- Opening Delimiter -

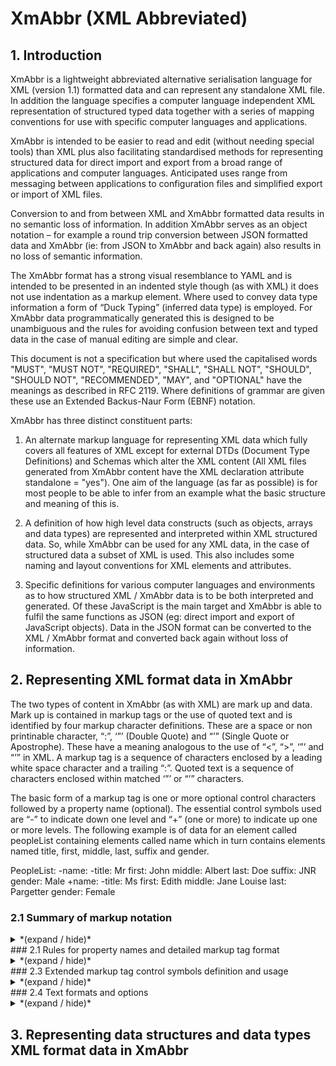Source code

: # **XmAbbr (XML Abbreviated)**

## 1. Introduction

XmAbbr is a lightweight abbreviated alternative serialisation language for XML (version 1.1) formatted data and can represent any standalone XML file. In addition the language specifies a computer language independent XML representation of structured typed data together with a series of mapping conventions for use with specific computer languages and applications.

XmAbbr is intended to be easier to read and edit (without needing special tools) than XML plus also facilitating standardised methods for representing structured data for direct import and export from a broad range of applications and computer languages. Anticipated uses range from messaging between applications to configuration files and simplified export or import of XML files.

Conversion to and from between XML and XmAbbr formatted data results in no semantic loss of information. In addition XmAbbr serves as an object notation – for example a round trip conversion between JSON formatted data and XmAbbr (ie: from JSON to XmAbbr and back again) also results in no loss of semantic information.

The XmAbbr format has a strong visual resemblance to YAML and is intended to be presented in an indented style though (as with XML) it does not use indentation as a markup element. Where used to convey data type information a form of “Duck Typing” (inferred data type) is employed. For XmAbbr data programmatically generated this is designed to be unambiguous and the rules for avoiding confusion between text and typed data in the case of manual editing are simple and clear.

This document is not a specification but where used the capitalised words "MUST", "MUST NOT", "REQUIRED", "SHALL", "SHALL NOT", "SHOULD", "SHOULD NOT", "RECOMMENDED",  "MAY", and       "OPTIONAL" have the meanings as described in RFC 2119. Where definitions of grammar are given these use an Extended Backus-Naur Form (EBNF) notation.

XmAbbr has three distinct constituent parts:

1. An alternate markup language for representing XML data which fully covers all features of XML except for external DTDs (Document Type Definitions) and Schemas which alter the XML content (All XML files generated from XmAbbr content have the XML declaration attribute standalone = "yes"). One aim of the language (as far as possible) is for most people to be able to infer from an example what the basic structure and meaning of this is.

2. A definition of how high level data constructs (such as objects, arrays and data types) are represented and interpreted within XML structured data. So, while XmAbbr can be used for any XML data, in the case of structured data a subset of XML is used. This also includes some naming and layout conventions for XML elements and attributes.

3. Specific definitions for various computer languages and environments as to how structured XML / XmAbbr data is to be both interpreted and generated. Of these JavaScript is the main target and XmAbbr is able to fulfil the same functions as JSON (eg: direct import and export of JavaScript objects). Data in the JSON format can be converted to the XML / XmAbbr format and converted back again without loss of information.

## 2. Representing XML format data in XmAbbr

The two types of content in XmAbbr (as with XML) are mark up and data. Mark up is contained in markup tags or the use of quoted text and is identified by four markup character definitions. These are a space or non printinable character, “:”, ‘”’ (Double Quote) and “’” (Single Quote or Apostrophe). These have a meaning analogous to the use of “<”, “>”, ‘”’ and “’” in XML. A markup tag is a sequence of characters enclosed by a leading white space character and a trailing “:”.  Quoted text is a sequence of characters enclosed within matched ‘”’ or “’” characters. 

The basic form of a markup tag is one or more optional control characters followed by a property name (optional). The essential control symbols used are “-” to indicate down one level and “+” (one or more) to indicate up one or more levels. The following example is of data for an element called peopleList containing elements called name which in turn contains elements named title, first, middle, last, suffix and gender.

PeopleList:
        -name: -title:  Mr     first: John     middle: Albert    last: Doe  suffix: JNR     gender: Male
        +name: -title: Ms     first: Edith    middle: Jane Louise    last: Pargetter       gender: Female

### 2.1 Summary of markup notation 
<details>
<summary>   *(expand / hide)* </summary>

Before processing any XmAbbr input data is normalised to Unicode NFC (Normalisation Form Canonical Composition). This is however applied before any numeric character references are decoded. Any space or non-printable character is treated as a word or token delimiter

#### 2.1.1 Property Name rules

Property names are either standard names or quoted text (QuotedText). A standard name follows the form common in most computer languages of variable names starting with a visible character which is not a symbol or ASCII decimal digit (0–9) with digits allowed for following characters. In addition the underline (“_”) character is allowed as both a starting and following character while  hyphen minus (“-”) can be a following character. Within XML the additional characters of “:” and “.” are allowed within property names but are used for specific purposes (such as namespaces) and are not allowed in XmAbbr standard names.
 
<details>
<summary> EBNF definition </summary>

NonPrintingChar ::=  #x20 |[#x00-#x19] #x7F-#x9F| [#x2000-#x200A] |#x2028 | #x2029 | #x202F | #x205F | #x3000 
SeparatorSpace ::= ( NonPrintingChar )+

SingleQuotedText ::= "'" ( [^'] | "''" )* "'"
DoubleQuotedText ::= '"' ( [^"] | '""' )* '"'
QuotedText ::= SingleQuotedText | DoubleQuotedText

TokenisedText ::= 



NameStartChar ::= ":" | [A-Z] | "_" | [a-z] | [#xC0-#xD6] | [#xD8-#xF6] | [#xF8-#x2FF] | [#x370-#x37D] | [#x37F-#x1FFF] | [#x200C-#x200D] | [#x2070-#x218F] | [#x2C00-#x2FEF] | [#x3001-#xD7FF] | [#xF900-#xFDCF] | [#xFDF0-#xFFFD] | [#x10000-#xEFFFF]
NameChar ::= NameStartChar | "-" | "." | [0-9] | #xB7 | [#x0300-#x036F] | [#x203F-#x2040]
Name ::= NameStartChar ( NameChar )*
Names ::= Name ( #x20 Name )*
Nmtoken ::= ( NameChar )+
Nmtokens ::= Nmtoken ( #x20 Nmtoken )*
</details>

</details>
### 2.1 Rules for property names and detailed markup tag format 
<details>
<summary>   *(expand / hide)* </summary>

Insert text here

</details>
### 2.3 Extended markup tag control symbols definition and usage 
<details>
<summary>   *(expand / hide)* </summary>

Insert text here

</details>
### 2.4 Text formats and options 
<details>
<summary>   *(expand / hide)* </summary>

Insert text here

</details>

## 3. Representing data structures and data types XML format data in XmAbbr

- Closing Delimiter -

What you will do
Using the listing, collect all lines in which the string "also" is found.

Written answer
XmAbbr is intended to be easier to read and edit (without needing special tools) than XML plus also facilitating standardised methods for representing structured data for direct import and export from a broad range of applications and computer languages. Anticipated uses range from messaging between applications to configuration files and simplified export or import of XML files.
Conversion to and from between XML and XmAbbr formatted data results in no semantic loss of information. In addition XmAbbr serves as an object notation – for example a round trip conversion between JSON formatted data and XmAbbr (ie: from JSON to XmAbbr and back again) also results in no loss of semantic information.
2. A definition of how high level data constructs (such as objects, arrays and data types) are represented and interpreted within XML structured data. So, while XmAbbr can be used for any XML data, in the case of structured data a subset of XML is used. This also includes some naming and layout conventions for XML elements and attributes.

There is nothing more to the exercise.